August 4, 2021 – Wednesday, 2:21 p.m.
How long has it been now?
I can tell the different stages of my life because I can recognize the moments I became a different person. Some were around the classic landmarks of entering high school, going off to college, finishing college, and then creating a life as a young adult. Those moments are well defined. I can tell how long ago those moments were by comparing who I was then to the present version of myself.
I can measure several years or more. A decade feels like a decade. Five years, that too, I can see clearly. But I have become farsighted when trying to remember the recent past. Unable to put moments from my life in the proper order without a great deal of mental strain.

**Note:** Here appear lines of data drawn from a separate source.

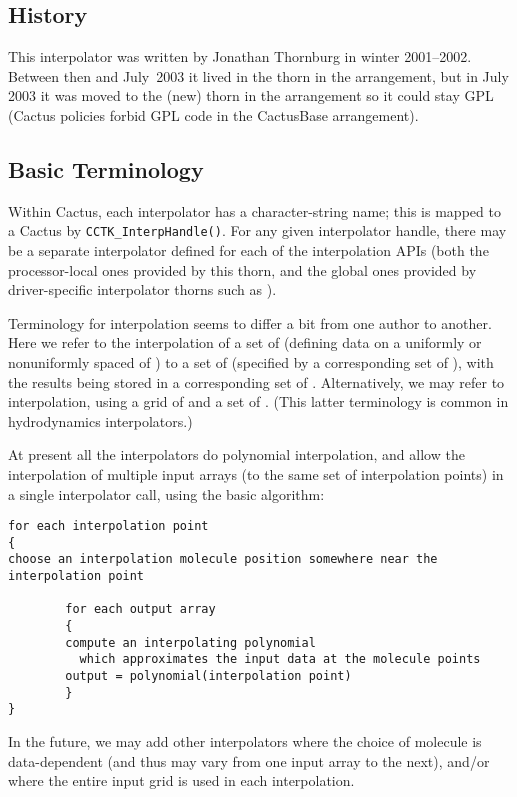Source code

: 
\subsection{History}

This interpolator was written by Jonathan Thornburg in winter 2001--2002.
Between then and July~2003 it lived in the
 thorn in the  arrangement,
but in July 2003 it was moved to the (new)
 thorn in the  arrangement
so it could stay GPL
(Cactus policies forbid GPL code in the CactusBase arrangement).


\subsection{Basic Terminology}
\label{AEIThorns/AEILocalInterp/sect-basic-terminology}

Within Cactus, each interpolator has a character-string name;
this is mapped to a Cactus  by
\verb|CCTK_InterpHandle()|.  For any given interpolator handle,
there may be a separate interpolator defined for each of the
interpolation APIs (both the processor-local ones provided by this
thorn, and the global ones provided by driver-specific interpolator
thorns such as ).

Terminology for interpolation seems to differ a bit from one author
to another.  Here we refer to the  interpolation
of a set of  (defining data on a uniformly or
nonuniformly spaced  of ) to a set of
 (specified by a corresponding set of
), with the results being stored
in a corresponding set of .  Alternatively,
we may refer to  interpolation, using a grid
of  and a set of .
(This latter terminology is common in hydrodynamics interpolators.)

At present all the interpolators do polynomial interpolation, and
allow the interpolation of multiple input arrays (to the same set of
interpolation points) in a single interpolator call, using the basic
algorithm:
\begin{verbatim}
for each interpolation point
{
choose an interpolation molecule position somewhere near the interpolation point

        for each output array
        {
        compute an interpolating polynomial
          which approximates the input data at the molecule points
        output = polynomial(interpolation point)
        }
}
\end{verbatim}
In the future, we may add other interpolators where the choice of
molecule is data-dependent (and thus may vary from one input array to
the next), and/or where the entire input grid is used in each interpolation.

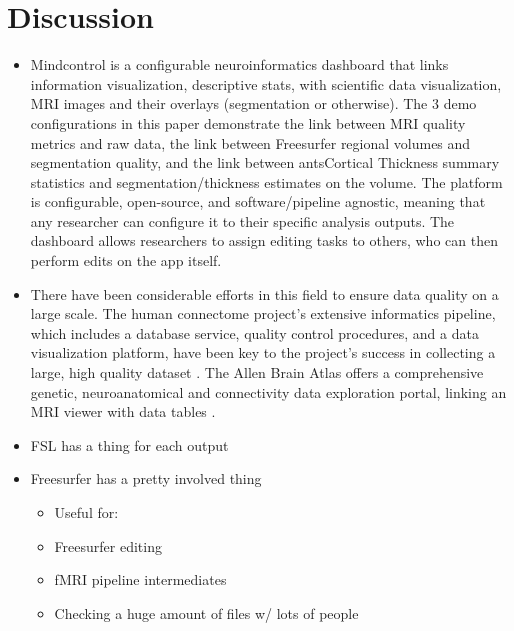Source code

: \section{Discussion}

\begin{itemize}
\item Mindcontrol is a configurable neuroinformatics dashboard that links information visualization, descriptive stats, with scientific data visualization, MRI images and their overlays (segmentation or otherwise). The 3 demo configurations in this paper demonstrate the link between MRI quality metrics and raw data, the link between Freesurfer regional volumes and segmentation quality, and the link between antsCortical Thickness summary statistics and segmentation/thickness estimates on the volume. The platform is configurable, open-source, and software/pipeline agnostic, meaning that any researcher can configure it to their specific analysis outputs. The dashboard allows researchers to assign editing tasks to others, who can then perform edits on the app itself. 
\item There have been considerable efforts in this field to ensure data quality on a large scale. The human connectome project's extensive informatics pipeline, which includes a database service, quality control procedures, and a data visualization platform, have been key to the project's success in collecting a large, high quality dataset \cite{Marcus_2013}. The Allen Brain Atlas offers a comprehensive genetic, neuroanatomical and connectivity data exploration portal, linking an MRI viewer with data tables \cite{Sunkin_2012}.  %
\item FSL has a thing for each output
\item Freesurfer has a pretty involved thing
    \begin{itemize}
    \item Useful for:
    \item Freesurfer editing
    \item fMRI pipeline intermediates
    \item Checking a huge amount of files w/ lots of people
    \end{itemize}
\end{itemize}



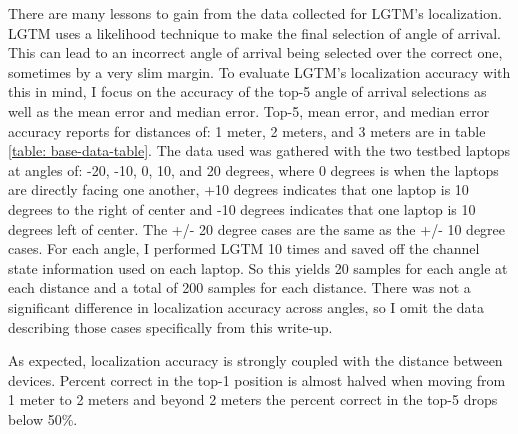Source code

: \documentclass[12pt]{report}
\begin{document}
There are many lessons to gain from the data collected for LGTM's localization. LGTM uses a likelihood technique to make the final selection of angle of arrival. This can lead to an incorrect angle of arrival being selected over the correct one, sometimes by a very slim margin. To evaluate LGTM's localization accuracy with this in mind, I focus on the accuracy of the top-5 angle of arrival selections as well as the mean error and median error. Top-5, mean error, and median error accuracy reports for distances of: 1 meter, 2 meters, and 3 meters are in table \ref{table: base-data-table}. The data used was gathered with the two testbed laptops at angles of: -20, -10, 0, 10, and 20 degrees, where 0 degrees is when the laptops are directly facing one another, +10 degrees indicates that one laptop is 10 degrees to the right of center and -10 degrees indicates that one laptop is 10 degrees left of center. The +/- 20 degree cases are the same as the +/- 10 degree cases. For each angle, I performed LGTM 10 times and saved off the channel state information used on each laptop. So this yields 20 samples for each angle at each distance and a total of 200 samples for each distance. There was not a significant difference in localization accuracy across angles, so I omit the data describing those cases specifically from this write-up. \par 

As expected, localization accuracy is strongly coupled with the distance between devices. Percent correct in the top-1 position is almost halved when moving from 1 meter to 2 meters and beyond 2 meters the percent correct in the top-5 drops below 50\%. \par
\end{document}

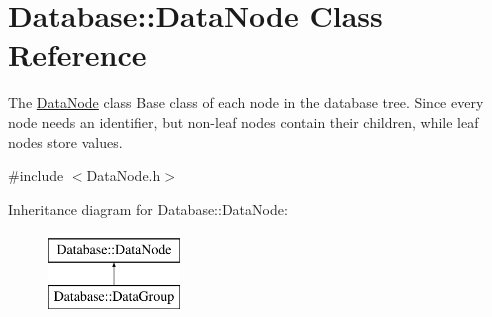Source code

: \hypertarget{classDatabase_1_1DataNode}{}\section{Database\+:\+:Data\+Node Class Reference}
\label{classDatabase_1_1DataNode}


The \hyperlink{classDatabase_1_1DataNode}{Data\+Node} class Base class of each node in the database tree. Since every node needs an identifier, but non-\/leaf nodes contain their children, while leaf nodes store values.  




{\ttfamily \#include $<$Data\+Node.\+h$>$}

Inheritance diagram for Database\+:\+:Data\+Node\+:\begin{figure}[H]
\begin{center}
\leavevmode
\includegraphics[height=2.000000cm]{classDatabase_1_1DataNode}
\end{center}
\end{figure}
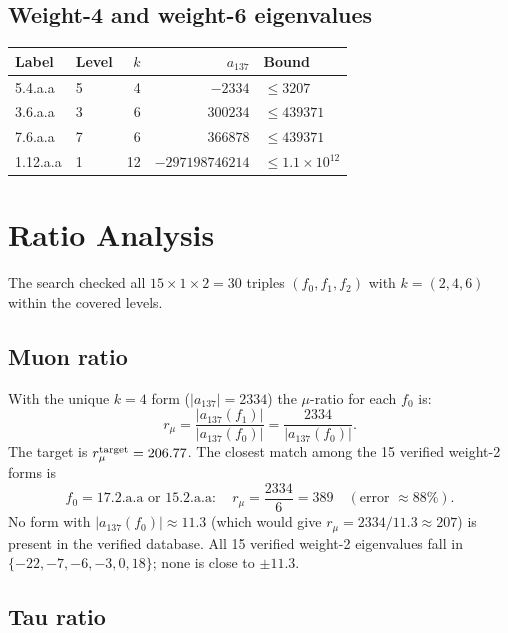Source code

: \documentclass[12pt,a4paper]{article}
\begin{document}
\subsection{Weight-4 and weight-6 eigenvalues}

\begin{center}
\begin{tabular}{llrrl}
\toprule
Label & Level & $k$ & $a_{137}$ & Bound \\
\midrule
5.4.a.a   & 5 & 4 & $-2334$   & $\le 3207$ \\
3.6.a.a   & 3 & 6 & $300234$  & $\le 439371$ \\
7.6.a.a   & 7 & 6 & $366878$  & $\le 439371$ \\
1.12.a.a  & 1 & 12 & $-297198746214$ & $\le 1.1\times10^{12}$ \\
\bottomrule
\end{tabular}
\end{center}

\section{Ratio Analysis}

The search checked all $15 \times 1 \times 2 = 30$ triples
$(f_0, f_1, f_2)$ with $k = (2,4,6)$ within the covered levels.

\subsection{Muon ratio}

With the unique $k=4$ form ($|a_{137}| = 2334$) the $\mu$-ratio for each
$f_0$ is:
\[
  r_\mu = \frac{|a_{137}(f_1)|}{|a_{137}(f_0)|} = \frac{2334}{|a_{137}(f_0)|}.
\]
The target is $r_\mu^{\rm target} = 206.77$.  The closest match among the
15 verified weight-2 forms is
\[
  f_0 = \text{17.2.a.a or 15.2.a.a}: \quad
  r_\mu = \frac{2334}{6} = 389 \quad (\text{error } \approx 88\%).
\]
No form with $|a_{137}(f_0)| \approx 11.3$ (which would give
$r_\mu = 2334/11.3 \approx 207$) is present in the verified database.
All 15 verified weight-2 eigenvalues fall in $\{-22, -7, -6, -3, 0, 18\}$;
none is close to $\pm 11.3$.

\subsection{Tau ratio}
\end{document}

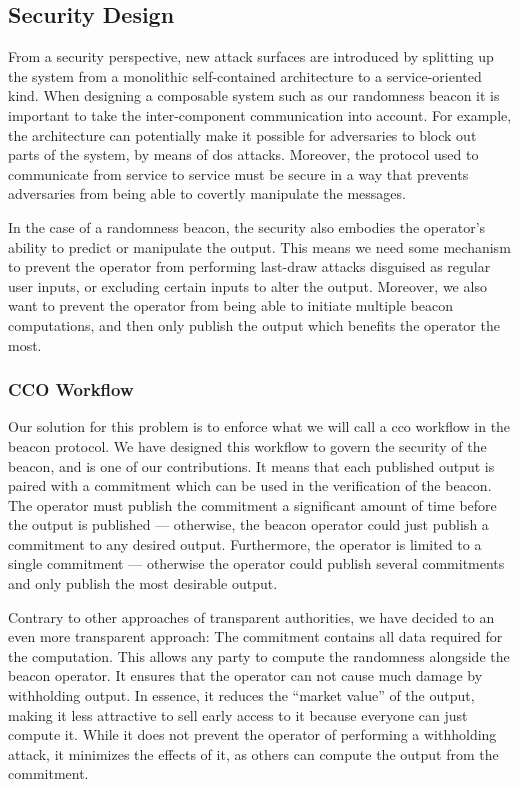 \subsection{Security Design}%
\label{sub:security_design}

From a security perspective, new attack surfaces are introduced by splitting up the system from a monolithic self-contained architecture to a service-oriented kind.
When designing a composable system such as our randomness beacon it is important to take the inter-component communication into account.
For example, the architecture can potentially make it possible for adversaries to block out parts of the system, by means of \gls{dos} attacks.
Moreover, the protocol used to communicate from service to service must be secure in a way that prevents adversaries from being able to covertly manipulate the messages.

In the case of a randomness beacon, the security also embodies the operator's ability to predict or manipulate the output.
This means we need some mechanism to prevent the operator from performing last-draw attacks disguised as regular user inputs, or excluding certain inputs to alter the output.
Moreover, we also want to prevent the operator from being able to initiate multiple beacon computations, and then only publish the output which benefits the operator the most.

\subsubsection{CCO Workflow}
Our solution for this problem is to enforce what we will call a \gls{cco} workflow in the beacon protocol. We have designed this workflow to govern the security of the beacon, and is one of our contributions.
It means that each published output is paired with a commitment which can be used in the verification of the beacon.
The operator must publish the commitment a significant amount of time before the output is published --- otherwise, the beacon operator could just publish a commitment to any desired output.
Furthermore, the operator is limited to a single commitment --- otherwise the operator could publish several commitments and only publish the most desirable output.

Contrary to other approaches of transparent authorities, we have decided to an even more transparent approach: The commitment contains all data required for the computation.
This allows any party to compute the randomness alongside the beacon operator.
It ensures that the operator can not cause much damage by withholding output. In essence, it reduces the \enquote{market value} of the output, making it less attractive to sell early access to it because everyone can just compute it. While it does not prevent the operator of performing a withholding attack, it minimizes the effects of it, as others can compute the output from the commitment.

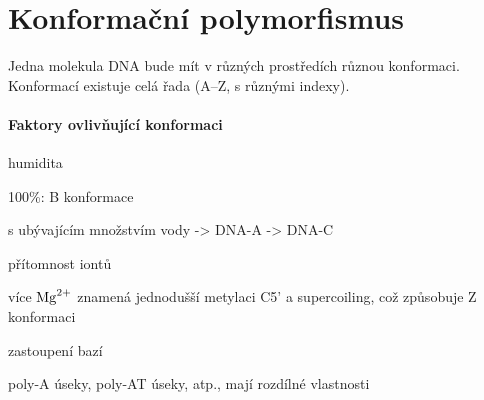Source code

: \documentclass[DIV=8]{scrreprt}
\begin{document}
\section{Konformační polymorfismus} \label{Konformační polymorfismus} \FloatBarrier


Jedna molekula DNA bude mít v různých prostředích různou konformaci. Konformací existuje celá řada (A--Z, s různými indexy).

\paragraph{Faktory ovlivňující konformaci}
\begin{myItemize}[nosep]
    \item humidita
\begin{myItemize}[nosep]
    \item 100\%: B konformace
    \item s ubývajícím množstvím vody -> DNA-A -> DNA-C
\end{myItemize}

    \item přítomnost iontů
\begin{myItemize}[nosep]
    \item více \(\ce{Mg^{2+}}\) znamená jednodušší metylaci C5' a supercoiling, což způsobuje Z konformaci
\end{myItemize}

    \item zastoupení bazí
\begin{myItemize}[nosep]
    \item poly-A úseky, poly-AT úseky, atp., mají rozdílné vlastnosti
\end{myItemize}

\end{myItemize}



\end{document}

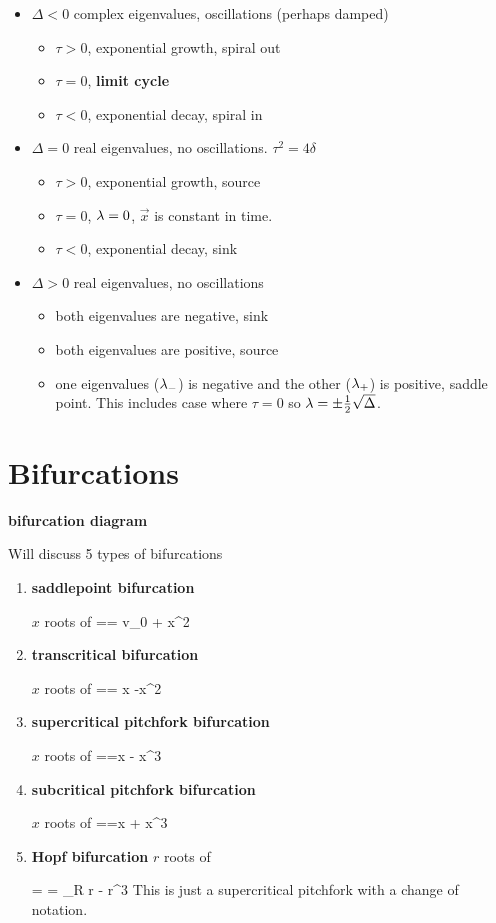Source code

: \begin{itemize}
\item $\Delta < 0$
complex eigenvalues,
oscillations (perhaps damped)
\begin{itemize}[\checkmark]
\item $\tau>0$, exponential growth, spiral out
\item $\tau=0$, {\bf limit cycle}
\item $\tau<0$, exponential decay, spiral in
\end{itemize}


\item $\Delta = 0$
real eigenvalues,
no oscillations. $\tau^2 = 4\delta$
\begin{itemize}[\checkmark]
\item $\tau>0$, exponential growth, source
\item $\tau=0$, $\lambda=0$, $\vec{x}$ is constant in time.
\item $\tau<0$, exponential decay, sink
\end{itemize}

\item $\Delta > 0$
real eigenvalues,
no oscillations 

\begin{itemize}[\checkmark]
\item both eigenvalues are negative, sink
\item both eigenvalues are positive, source
\item one eigenvalues ($\lambda_-$) is negative 
and the other ($\lambda_+$) is positive, saddle point. This 
includes case where $\tau=0$ so $\lambda =\pm\frac{1}{2}\sqrt{\Delta}$.
\end{itemize}
\end{itemize}
\section{Bifurcations}

{\bf bifurcation diagram}

Will  discuss 5 types of bifurcations

\begin{enumerate}
\item {\bf saddlepoint bifurcation}

$x$ roots of
== v_0 + x^2
\eeq

\item{\bf transcritical bifurcation}

$x$ roots of
== \lam x -x^2
\eeq
\item {\bf supercritical pitchfork bifurcation}

$x$  roots of
==\lam x - x^3
\eeq
\item {\bf subcritical pitchfork bifurcation}

$x$ roots of 
==\lam x + x^3
\eeq

\item {\bf Hopf bifurcation}
$r$ roots of

= = \mu_R r - r^3
\eeq
This is just a supercritical pitchfork with a change of notation.

\end{enumerate}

For this period of my life, I have lost this oddly specific and freakish strength of mine: Remembering details about moments from the past with very little prompting; a great recall for unimportant facts from a mundane life. A family fact-checker with a pedantic streak. I strangely take pride in this ability.
I am sure this is only temporary, but I have lost track of time.
March 29, 2021 – Monday, 12:14 p.m.
Time is a construct.
For the most part, we invented it. And we have built our lives around it. The short and the long. We made it the most important factor in our decision-making process: ‘Is this worth the time?'
A day is the rotation of the Earth. A year is the Earth’s orbit around the Sun. The change in weather, we once upon a time experienced as four distinct enterprises, is based in part upon the titling of the Earth on its axis. Daylight gets longer each day until it starts getting shorter again.
From there we subdivided everything into smaller more manageable units so we could make sense of things. Chunks of time so the moments and conversations and chance happenings that make up our lives could be quantified. We segmented the day and gave each moment value.
Well, it’s only a 93-minute film. The drive is six hours but it is the cutest B&B for the weekend. The crème brûlée is to die for and it is only a 45-minute wait for a table. These peaches are only good for two weeks.
It is March again. That is what we call this period of our lives between winter and spring in the Northern Hemisphere after we divided the year into 12 different months. And it is 2021, that many thousand trips around the Sun since this part of the world decided we would start counting. That many years since the divide between the past and the extreme past.
It has been a year since all of this began. Does it feel like it has been longer? But the memories of the past are still fresh. How long is a year supposed to feel?
October 22, 2020 – Thursday, 3:28 p.m.
“I’m restless. My whole generation is restless.” – F. Scott Fitzgerald in This Side of Paradise.
The entirety of my generation is restless. We are caught between the crush of a terrible present, uncertain future, and the memories of a decent enough past.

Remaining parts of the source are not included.